Source texts of formatted documents
● ● ●

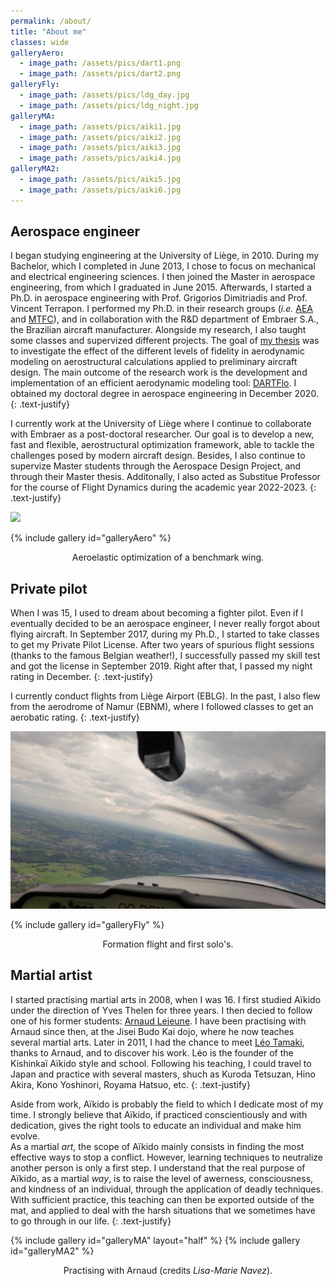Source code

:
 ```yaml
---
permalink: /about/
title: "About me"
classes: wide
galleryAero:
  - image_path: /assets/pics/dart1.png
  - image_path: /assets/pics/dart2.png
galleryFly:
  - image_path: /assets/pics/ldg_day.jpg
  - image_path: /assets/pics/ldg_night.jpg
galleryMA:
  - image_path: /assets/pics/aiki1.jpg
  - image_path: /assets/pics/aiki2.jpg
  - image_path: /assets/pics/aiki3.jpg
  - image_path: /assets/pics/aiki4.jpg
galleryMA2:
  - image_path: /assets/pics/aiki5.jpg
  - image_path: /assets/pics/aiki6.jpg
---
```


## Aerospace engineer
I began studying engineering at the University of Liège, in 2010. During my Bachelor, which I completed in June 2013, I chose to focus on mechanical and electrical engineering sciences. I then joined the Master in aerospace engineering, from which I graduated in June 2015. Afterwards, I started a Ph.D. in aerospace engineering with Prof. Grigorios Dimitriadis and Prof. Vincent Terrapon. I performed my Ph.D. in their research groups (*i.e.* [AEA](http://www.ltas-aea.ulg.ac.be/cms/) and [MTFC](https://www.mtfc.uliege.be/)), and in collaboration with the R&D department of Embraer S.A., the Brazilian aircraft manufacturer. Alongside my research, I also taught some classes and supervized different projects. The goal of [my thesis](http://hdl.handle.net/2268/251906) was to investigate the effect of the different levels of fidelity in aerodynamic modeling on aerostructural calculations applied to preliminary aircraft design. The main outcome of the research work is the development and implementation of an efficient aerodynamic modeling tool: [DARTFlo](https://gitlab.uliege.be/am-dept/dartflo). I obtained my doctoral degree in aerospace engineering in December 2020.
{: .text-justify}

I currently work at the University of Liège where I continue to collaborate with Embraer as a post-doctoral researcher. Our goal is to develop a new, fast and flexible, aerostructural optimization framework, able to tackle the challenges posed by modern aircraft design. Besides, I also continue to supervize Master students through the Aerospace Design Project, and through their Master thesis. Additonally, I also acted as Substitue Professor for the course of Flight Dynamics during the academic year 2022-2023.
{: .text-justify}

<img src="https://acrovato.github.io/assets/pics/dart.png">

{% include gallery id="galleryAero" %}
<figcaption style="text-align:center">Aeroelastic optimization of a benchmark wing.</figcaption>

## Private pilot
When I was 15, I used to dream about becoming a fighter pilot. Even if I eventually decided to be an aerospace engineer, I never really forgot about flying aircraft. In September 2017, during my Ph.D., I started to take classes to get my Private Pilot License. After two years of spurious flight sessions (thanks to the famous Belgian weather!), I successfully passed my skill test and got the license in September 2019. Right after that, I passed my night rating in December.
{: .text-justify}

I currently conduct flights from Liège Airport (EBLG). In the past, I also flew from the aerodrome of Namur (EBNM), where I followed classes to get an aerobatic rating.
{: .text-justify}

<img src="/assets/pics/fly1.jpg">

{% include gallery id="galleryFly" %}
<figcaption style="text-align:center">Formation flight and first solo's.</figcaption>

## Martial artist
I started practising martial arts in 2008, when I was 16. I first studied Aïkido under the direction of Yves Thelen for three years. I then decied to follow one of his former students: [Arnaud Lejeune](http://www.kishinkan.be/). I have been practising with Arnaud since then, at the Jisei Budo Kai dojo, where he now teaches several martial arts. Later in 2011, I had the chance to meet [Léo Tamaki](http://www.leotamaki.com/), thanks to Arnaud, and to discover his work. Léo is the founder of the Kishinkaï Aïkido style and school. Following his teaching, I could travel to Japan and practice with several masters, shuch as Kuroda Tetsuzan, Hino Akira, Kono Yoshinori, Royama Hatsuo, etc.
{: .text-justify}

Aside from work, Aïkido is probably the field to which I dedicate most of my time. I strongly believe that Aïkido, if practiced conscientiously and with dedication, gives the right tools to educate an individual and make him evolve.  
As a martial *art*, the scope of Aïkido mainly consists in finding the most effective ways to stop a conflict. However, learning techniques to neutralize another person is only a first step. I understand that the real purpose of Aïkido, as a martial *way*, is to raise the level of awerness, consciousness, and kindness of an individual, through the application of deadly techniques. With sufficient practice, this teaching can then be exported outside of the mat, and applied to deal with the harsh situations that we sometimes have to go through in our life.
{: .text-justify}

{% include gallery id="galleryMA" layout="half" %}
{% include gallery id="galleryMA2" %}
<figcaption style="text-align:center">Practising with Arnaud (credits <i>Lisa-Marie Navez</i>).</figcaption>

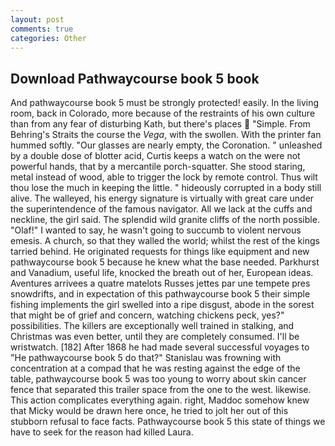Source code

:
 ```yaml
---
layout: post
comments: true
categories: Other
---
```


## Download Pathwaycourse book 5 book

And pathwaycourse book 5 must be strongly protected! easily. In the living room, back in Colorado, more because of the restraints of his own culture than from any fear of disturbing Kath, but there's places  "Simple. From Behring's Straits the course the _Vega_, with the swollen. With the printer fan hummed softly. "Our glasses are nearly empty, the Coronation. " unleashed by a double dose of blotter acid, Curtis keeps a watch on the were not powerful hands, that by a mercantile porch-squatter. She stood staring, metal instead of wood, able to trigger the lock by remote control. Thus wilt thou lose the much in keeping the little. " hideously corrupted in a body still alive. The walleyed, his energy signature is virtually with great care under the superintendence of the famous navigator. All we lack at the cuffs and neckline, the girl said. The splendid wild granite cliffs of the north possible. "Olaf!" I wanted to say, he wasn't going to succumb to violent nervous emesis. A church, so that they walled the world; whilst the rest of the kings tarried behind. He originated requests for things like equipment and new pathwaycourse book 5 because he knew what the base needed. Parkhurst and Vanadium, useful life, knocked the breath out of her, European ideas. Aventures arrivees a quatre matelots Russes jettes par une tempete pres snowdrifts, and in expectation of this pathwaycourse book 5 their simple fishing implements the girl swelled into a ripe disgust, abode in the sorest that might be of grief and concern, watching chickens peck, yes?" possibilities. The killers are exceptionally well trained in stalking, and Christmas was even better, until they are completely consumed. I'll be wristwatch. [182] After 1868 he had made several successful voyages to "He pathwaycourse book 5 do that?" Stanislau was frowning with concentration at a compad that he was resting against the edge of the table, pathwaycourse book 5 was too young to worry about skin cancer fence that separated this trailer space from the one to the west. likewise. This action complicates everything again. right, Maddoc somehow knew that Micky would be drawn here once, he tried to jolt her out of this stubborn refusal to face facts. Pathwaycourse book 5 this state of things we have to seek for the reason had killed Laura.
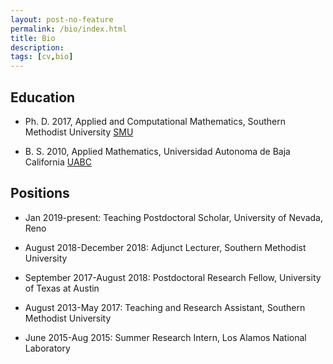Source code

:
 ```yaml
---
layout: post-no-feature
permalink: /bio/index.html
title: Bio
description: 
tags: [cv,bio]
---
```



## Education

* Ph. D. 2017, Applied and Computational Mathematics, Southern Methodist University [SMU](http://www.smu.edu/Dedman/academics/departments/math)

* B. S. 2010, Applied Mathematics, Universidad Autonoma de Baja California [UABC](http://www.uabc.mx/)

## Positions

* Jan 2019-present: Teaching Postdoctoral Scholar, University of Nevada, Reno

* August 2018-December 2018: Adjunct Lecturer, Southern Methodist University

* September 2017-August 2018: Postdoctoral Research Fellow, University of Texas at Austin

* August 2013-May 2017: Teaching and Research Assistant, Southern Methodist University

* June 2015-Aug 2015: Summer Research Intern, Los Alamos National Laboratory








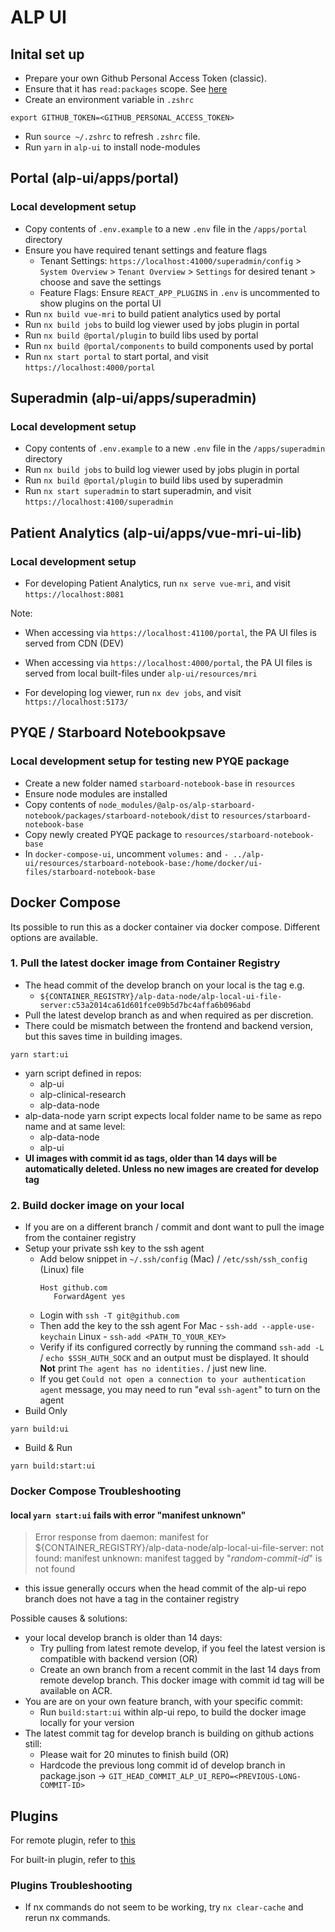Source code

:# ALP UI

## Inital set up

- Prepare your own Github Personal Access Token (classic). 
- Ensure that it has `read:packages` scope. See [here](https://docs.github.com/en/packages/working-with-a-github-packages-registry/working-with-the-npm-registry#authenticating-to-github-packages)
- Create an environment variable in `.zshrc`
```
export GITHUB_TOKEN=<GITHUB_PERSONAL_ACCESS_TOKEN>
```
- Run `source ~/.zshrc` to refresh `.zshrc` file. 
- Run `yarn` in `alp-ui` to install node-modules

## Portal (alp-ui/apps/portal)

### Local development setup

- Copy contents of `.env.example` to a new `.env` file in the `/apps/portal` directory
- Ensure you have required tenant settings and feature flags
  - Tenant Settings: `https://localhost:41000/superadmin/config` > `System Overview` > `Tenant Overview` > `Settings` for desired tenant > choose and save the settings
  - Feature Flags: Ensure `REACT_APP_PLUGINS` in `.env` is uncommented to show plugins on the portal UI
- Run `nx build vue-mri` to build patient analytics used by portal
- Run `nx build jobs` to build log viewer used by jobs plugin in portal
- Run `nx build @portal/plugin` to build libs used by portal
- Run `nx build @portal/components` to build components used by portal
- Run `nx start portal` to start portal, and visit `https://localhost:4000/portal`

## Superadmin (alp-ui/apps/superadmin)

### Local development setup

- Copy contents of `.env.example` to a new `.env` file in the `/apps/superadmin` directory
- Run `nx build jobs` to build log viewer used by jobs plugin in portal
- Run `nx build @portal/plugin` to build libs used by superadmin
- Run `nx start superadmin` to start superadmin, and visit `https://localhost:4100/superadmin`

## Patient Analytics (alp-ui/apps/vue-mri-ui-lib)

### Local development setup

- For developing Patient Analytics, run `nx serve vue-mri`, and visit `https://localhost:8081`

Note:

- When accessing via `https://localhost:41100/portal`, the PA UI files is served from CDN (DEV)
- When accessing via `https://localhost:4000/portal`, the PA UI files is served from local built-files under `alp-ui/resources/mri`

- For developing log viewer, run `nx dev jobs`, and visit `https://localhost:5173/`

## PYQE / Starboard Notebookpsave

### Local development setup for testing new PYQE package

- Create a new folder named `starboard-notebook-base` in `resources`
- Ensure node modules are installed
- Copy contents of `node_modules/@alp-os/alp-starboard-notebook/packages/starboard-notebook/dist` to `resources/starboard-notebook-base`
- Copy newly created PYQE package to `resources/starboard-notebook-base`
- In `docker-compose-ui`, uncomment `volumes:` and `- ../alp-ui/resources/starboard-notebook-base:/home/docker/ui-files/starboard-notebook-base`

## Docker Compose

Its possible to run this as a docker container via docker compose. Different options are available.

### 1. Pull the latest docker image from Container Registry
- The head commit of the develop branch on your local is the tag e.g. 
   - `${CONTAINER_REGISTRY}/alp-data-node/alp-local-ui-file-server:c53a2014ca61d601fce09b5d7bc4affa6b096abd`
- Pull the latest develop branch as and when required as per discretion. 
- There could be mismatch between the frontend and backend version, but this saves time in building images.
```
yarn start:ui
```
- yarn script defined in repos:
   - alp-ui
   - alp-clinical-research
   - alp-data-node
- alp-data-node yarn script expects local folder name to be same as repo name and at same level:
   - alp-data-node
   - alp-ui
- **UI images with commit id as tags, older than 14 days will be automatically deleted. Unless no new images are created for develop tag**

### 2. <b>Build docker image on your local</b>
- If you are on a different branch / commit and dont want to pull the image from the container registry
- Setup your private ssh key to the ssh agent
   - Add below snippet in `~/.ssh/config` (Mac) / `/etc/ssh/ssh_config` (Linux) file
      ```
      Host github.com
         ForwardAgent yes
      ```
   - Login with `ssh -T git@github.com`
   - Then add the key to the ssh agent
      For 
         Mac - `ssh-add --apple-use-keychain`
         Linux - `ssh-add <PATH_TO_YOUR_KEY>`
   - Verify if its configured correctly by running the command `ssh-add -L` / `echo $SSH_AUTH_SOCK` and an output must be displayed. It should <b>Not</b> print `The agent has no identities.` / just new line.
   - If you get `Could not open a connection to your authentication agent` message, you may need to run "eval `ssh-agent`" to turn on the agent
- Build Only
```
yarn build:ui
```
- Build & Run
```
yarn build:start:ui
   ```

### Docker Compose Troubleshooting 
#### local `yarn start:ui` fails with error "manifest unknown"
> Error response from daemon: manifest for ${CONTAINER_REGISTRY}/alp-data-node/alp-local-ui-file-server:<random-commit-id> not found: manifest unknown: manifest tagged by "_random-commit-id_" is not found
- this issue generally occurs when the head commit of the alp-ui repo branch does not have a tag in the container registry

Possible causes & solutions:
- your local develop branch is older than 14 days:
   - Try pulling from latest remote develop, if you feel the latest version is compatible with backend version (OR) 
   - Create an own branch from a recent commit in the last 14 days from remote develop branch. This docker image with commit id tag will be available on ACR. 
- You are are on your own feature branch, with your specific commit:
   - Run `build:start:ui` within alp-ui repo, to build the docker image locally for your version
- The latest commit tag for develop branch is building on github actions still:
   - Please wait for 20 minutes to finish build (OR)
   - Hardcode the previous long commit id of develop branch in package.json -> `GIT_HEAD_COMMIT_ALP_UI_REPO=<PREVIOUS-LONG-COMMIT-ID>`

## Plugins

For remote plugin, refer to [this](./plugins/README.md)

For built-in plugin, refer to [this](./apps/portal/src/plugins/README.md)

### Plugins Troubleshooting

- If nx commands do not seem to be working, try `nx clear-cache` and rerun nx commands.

● ● ●

[Work to be completed]: Take from the entries every line that has the string "settings".

[Answer to the problem]:
- Ensure you have required tenant settings and feature flags
  - Tenant Settings: `https://localhost:41000/superadmin/config` > `System Overview` > `Tenant Overview` > `Settings` for desired tenant > choose and save the settings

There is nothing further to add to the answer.